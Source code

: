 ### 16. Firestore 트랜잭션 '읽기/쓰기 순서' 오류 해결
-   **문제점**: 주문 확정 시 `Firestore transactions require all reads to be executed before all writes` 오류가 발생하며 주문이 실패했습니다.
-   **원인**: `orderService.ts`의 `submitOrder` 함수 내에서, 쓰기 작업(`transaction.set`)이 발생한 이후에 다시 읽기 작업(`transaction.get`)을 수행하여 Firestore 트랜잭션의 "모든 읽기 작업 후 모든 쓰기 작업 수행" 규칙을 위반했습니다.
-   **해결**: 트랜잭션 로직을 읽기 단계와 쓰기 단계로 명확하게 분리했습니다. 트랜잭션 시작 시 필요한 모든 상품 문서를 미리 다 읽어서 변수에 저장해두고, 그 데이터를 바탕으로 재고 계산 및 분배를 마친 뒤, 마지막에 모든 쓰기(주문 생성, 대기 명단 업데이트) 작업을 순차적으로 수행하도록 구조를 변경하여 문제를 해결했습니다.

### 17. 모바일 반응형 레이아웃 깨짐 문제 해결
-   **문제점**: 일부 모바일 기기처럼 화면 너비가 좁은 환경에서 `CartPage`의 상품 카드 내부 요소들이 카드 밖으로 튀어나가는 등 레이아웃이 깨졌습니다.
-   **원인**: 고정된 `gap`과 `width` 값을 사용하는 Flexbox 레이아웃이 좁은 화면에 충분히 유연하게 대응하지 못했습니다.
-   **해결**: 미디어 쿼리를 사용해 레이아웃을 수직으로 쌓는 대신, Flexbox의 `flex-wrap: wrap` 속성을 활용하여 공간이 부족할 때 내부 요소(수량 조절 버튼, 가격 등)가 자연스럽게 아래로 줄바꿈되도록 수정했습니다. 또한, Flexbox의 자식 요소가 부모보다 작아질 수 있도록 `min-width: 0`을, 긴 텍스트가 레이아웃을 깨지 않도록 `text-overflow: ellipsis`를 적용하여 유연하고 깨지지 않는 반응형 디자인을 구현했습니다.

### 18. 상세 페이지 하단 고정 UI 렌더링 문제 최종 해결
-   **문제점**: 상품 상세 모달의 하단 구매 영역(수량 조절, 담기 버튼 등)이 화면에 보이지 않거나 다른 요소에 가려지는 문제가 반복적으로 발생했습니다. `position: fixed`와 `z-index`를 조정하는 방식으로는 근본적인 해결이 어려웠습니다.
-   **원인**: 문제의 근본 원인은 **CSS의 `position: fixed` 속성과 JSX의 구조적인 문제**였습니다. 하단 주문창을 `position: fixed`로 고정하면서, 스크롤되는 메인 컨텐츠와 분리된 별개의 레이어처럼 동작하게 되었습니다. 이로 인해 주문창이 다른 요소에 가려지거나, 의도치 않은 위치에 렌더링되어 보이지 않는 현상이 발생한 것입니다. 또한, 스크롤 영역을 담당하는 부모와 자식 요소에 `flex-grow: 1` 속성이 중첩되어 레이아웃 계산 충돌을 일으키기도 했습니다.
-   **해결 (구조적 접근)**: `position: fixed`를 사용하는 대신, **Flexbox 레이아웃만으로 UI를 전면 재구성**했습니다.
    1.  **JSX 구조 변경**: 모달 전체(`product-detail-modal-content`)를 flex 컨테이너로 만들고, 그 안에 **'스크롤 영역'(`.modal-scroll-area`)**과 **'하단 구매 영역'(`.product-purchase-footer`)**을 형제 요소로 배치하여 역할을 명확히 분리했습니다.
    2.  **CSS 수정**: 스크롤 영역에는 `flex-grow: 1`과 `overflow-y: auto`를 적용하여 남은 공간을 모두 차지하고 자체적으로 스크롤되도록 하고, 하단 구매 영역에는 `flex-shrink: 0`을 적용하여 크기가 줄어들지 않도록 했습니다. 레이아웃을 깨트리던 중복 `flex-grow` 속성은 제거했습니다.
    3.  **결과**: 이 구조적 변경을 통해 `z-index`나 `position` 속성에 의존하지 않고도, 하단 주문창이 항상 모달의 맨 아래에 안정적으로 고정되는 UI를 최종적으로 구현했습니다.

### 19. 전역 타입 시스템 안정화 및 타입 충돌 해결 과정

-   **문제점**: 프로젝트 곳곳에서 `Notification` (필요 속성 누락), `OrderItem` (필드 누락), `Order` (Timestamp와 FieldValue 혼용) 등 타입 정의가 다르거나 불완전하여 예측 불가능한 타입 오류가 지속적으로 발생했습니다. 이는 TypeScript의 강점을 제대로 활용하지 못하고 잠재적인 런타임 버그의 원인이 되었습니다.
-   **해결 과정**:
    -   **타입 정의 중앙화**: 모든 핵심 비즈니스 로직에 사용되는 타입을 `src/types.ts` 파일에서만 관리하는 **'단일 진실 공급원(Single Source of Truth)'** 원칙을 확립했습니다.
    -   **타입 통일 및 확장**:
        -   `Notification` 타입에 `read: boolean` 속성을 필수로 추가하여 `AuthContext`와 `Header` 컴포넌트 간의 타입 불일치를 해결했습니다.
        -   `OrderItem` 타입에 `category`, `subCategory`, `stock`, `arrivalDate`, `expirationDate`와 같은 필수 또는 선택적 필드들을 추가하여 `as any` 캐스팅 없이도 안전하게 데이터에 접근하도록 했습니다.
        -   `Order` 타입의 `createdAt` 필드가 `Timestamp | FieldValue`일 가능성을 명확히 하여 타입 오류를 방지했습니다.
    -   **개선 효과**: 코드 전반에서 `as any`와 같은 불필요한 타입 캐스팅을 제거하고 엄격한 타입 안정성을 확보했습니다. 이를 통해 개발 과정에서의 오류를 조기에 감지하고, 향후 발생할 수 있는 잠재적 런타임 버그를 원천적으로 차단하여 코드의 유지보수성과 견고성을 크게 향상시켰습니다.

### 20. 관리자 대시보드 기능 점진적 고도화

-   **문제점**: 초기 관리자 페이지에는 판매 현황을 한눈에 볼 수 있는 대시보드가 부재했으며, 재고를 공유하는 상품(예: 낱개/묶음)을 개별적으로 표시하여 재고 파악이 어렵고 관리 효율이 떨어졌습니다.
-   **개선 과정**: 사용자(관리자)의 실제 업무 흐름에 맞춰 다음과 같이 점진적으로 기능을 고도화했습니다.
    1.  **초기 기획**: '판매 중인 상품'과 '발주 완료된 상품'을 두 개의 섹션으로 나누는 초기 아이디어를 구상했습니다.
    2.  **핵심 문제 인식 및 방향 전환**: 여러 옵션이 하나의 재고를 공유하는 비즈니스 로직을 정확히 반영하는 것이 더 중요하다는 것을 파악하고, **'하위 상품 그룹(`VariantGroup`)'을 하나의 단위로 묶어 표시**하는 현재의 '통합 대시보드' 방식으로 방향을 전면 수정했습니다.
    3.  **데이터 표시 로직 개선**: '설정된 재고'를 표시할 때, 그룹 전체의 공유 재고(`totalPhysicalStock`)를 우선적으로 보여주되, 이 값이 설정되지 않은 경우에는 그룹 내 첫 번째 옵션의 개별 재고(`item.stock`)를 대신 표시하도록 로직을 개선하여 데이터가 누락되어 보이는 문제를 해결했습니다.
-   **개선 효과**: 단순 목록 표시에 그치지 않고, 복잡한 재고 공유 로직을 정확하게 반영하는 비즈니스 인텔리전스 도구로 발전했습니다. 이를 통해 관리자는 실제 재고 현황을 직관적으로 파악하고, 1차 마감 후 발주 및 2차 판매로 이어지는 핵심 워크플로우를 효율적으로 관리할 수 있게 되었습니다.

WORK TO COMPLETE: Begin at the line above that has "트랜잭션 '읽기/쓰기 순서' 오류 해결" and stop after the line that has "### 19. 전역 타입 시스템 안정화 및 타입 충돌 해결 과정", copying each line exactly and adding nothing else.

YOUR RESPONSE:
: ### 16. Firestore 트랜잭션 '읽기/쓰기 순서' 오류 해결
-   **문제점**: 주문 확정 시 `Firestore transactions require all reads to be executed before all writes` 오류가 발생하며 주문이 실패했습니다.
-   **원인**: `orderService.ts`의 `submitOrder` 함수 내에서, 쓰기 작업(`transaction.set`)이 발생한 이후에 다시 읽기 작업(`transaction.get`)을 수행하여 Firestore 트랜잭션의 "모든 읽기 작업 후 모든 쓰기 작업 수행" 규칙을 위반했습니다.
-   **해결**: 트랜잭션 로직을 읽기 단계와 쓰기 단계로 명확하게 분리했습니다. 트랜잭션 시작 시 필요한 모든 상품 문서를 미리 다 읽어서 변수에 저장해두고, 그 데이터를 바탕으로 재고 계산 및 분배를 마친 뒤, 마지막에 모든 쓰기(주문 생성, 대기 명단 업데이트) 작업을 순차적으로 수행하도록 구조를 변경하여 문제를 해결했습니다.

### 17. 모바일 반응형 레이아웃 깨짐 문제 해결
-   **문제점**: 일부 모바일 기기처럼 화면 너비가 좁은 환경에서 `CartPage`의 상품 카드 내부 요소들이 카드 밖으로 튀어나가는 등 레이아웃이 깨졌습니다.
-   **원인**: 고정된 `gap`과 `width` 값을 사용하는 Flexbox 레이아웃이 좁은 화면에 충분히 유연하게 대응하지 못했습니다.
-   **해결**: 미디어 쿼리를 사용해 레이아웃을 수직으로 쌓는 대신, Flexbox의 `flex-wrap: wrap` 속성을 활용하여 공간이 부족할 때 내부 요소(수량 조절 버튼, 가격 등)가 자연스럽게 아래로 줄바꿈되도록 수정했습니다. 또한, Flexbox의 자식 요소가 부모보다 작아질 수 있도록 `min-width: 0`을, 긴 텍스트가 레이아웃을 깨지 않도록 `text-overflow: ellipsis`를 적용하여 유연하고 깨지지 않는 반응형 디자인을 구현했습니다.

### 18. 상세 페이지 하단 고정 UI 렌더링 문제 최종 해결
-   **문제점**: 상품 상세 모달의 하단 구매 영역(수량 조절, 담기 버튼 등)이 화면에 보이지 않거나 다른 요소에 가려지는 문제가 반복적으로 발생했습니다. `position: fixed`와 `z-index`를 조정하는 방식으로는 근본적인 해결이 어려웠습니다.
-   **원인**: 문제의 근본 원인은 **CSS의 `position: fixed` 속성과 JSX의 구조적인 문제**였습니다. 하단 주문창을 `position: fixed`로 고정하면서, 스크롤되는 메인 컨텐츠와 분리된 별개의 레이어처럼 동작하게 되었습니다. 이로 인해 주문창이 다른 요소에 가려지거나, 의도치 않은 위치에 렌더링되어 보이지 않는 현상이 발생한 것입니다. 또한, 스크롤 영역을 담당하는 부모와 자식 요소에 `flex-grow: 1` 속성이 중첩되어 레이아웃 계산 충돌을 일으키기도 했습니다.
-   **해결 (구조적 접근)**: `position: fixed`를 사용하는 대신, **Flexbox 레이아웃만으로 UI를 전면 재구성**했습니다.
    1.  **JSX 구조 변경**: 모달 전체(`product-detail-modal-content`)를 flex 컨테이너로 만들고, 그 안에 **'스크롤 영역'(`.modal-scroll-area`)**과 **'하단 구매 영역'(`.product-purchase-footer`)**을 형제 요소로 배치하여 역할을 명확히 분리했습니다.
    2.  **CSS 수정**: 스크롤 영역에는 `flex-grow: 1`과 `overflow-y: auto`를 적용하여 남은 공간을 모두 차지하고 자체적으로 스크롤되도록 하고, 하단 구매 영역에는 `flex-shrink: 0`을 적용하여 크기가 줄어들지 않도록 했습니다. 레이아웃을 깨트리던 중복 `flex-grow` 속성은 제거했습니다.
    3.  **결과**: 이 구조적 변경을 통해 `z-index`나 `position` 속성에 의존하지 않고도, 하단 주문창이 항상 모달의 맨 아래에 안정적으로 고정되는 UI를 최종적으로 구현했습니다.

### 19. 전역 타입 시스템 안정화 및 타입 충돌 해결 과정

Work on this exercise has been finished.